Of all the foul words in the world, there is no curse that will express my displeasure with what I saw, smelled, heard, felt today.
As I came out of the pines, cresting Christmas Tree Hill, I knew that something wasn't quite right. It was the smell. It smelled familiar. Like my father's workshop. Ah, sawdust. Freshly cut wood. A lot of freshly cut wood.
"Not again..." I whispered to myself as I looked toward the old forest ahead. Sure enough, it was gone. Or, rather, in the process of becoming gone. I had thought that the machinery that I had heard on the way up was just from the Owen manufacturing plant a mile away. It wasn't. There were trucks and earthmovers and men with chainsaws moving all over the hillside, as far as I could see. A mile of stumps and soon-to-be stumps. I stood in the trees at the edge of the clearing, just staring, feeling chilled. So much for the old forest behind Christmas Tree Hill.
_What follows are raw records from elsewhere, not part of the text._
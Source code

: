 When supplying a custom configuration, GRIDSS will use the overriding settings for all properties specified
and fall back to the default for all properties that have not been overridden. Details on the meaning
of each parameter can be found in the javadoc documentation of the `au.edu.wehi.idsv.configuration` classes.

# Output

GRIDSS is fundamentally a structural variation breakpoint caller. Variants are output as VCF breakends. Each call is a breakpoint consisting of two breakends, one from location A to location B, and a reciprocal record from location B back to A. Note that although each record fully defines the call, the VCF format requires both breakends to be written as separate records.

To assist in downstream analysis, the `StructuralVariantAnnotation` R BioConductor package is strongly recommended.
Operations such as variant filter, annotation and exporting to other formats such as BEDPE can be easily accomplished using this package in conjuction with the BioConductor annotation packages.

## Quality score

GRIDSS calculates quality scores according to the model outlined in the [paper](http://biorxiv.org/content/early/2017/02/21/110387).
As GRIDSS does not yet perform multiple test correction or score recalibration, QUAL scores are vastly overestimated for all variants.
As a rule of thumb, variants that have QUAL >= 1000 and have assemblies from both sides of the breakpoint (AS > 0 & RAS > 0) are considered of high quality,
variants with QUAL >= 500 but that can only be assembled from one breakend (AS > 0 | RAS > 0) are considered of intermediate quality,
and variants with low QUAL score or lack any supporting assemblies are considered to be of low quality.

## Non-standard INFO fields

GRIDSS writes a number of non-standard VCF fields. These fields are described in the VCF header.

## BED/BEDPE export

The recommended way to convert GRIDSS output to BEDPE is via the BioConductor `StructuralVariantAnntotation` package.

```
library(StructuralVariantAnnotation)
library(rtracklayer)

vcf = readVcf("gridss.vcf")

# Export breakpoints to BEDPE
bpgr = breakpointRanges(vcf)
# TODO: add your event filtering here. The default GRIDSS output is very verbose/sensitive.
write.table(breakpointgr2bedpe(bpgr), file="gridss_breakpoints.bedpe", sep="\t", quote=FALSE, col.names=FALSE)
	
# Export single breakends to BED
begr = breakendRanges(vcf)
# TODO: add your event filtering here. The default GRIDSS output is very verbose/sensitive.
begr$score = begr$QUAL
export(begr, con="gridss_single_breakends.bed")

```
As a bulldozer lumbered up the hillside in my direction, I stepped into the branches of a felled red oak tree, hoping that the driver wouldn't see me. The leaves rasped next to my head. The bulldozer passed, and I made my way around the perimeter of the cut. The noise of the machines was a roar. I looked to the other side of the clearing, where the old fire pit used to be, the one where I had picked up and packed out someone else's liter and beer cans last year, next to the old pines (no longer standing) where I had inspected shell spiders for the first time years ago. The old oak that I had sat under was already gone.
Movement down at the base of the hill caught my attention, and my breath caught in my throat as a tall old pine fell, the pops and cracks as it's branches snapped off on the way down. Then the dull, reverberating thud as it hit the ground.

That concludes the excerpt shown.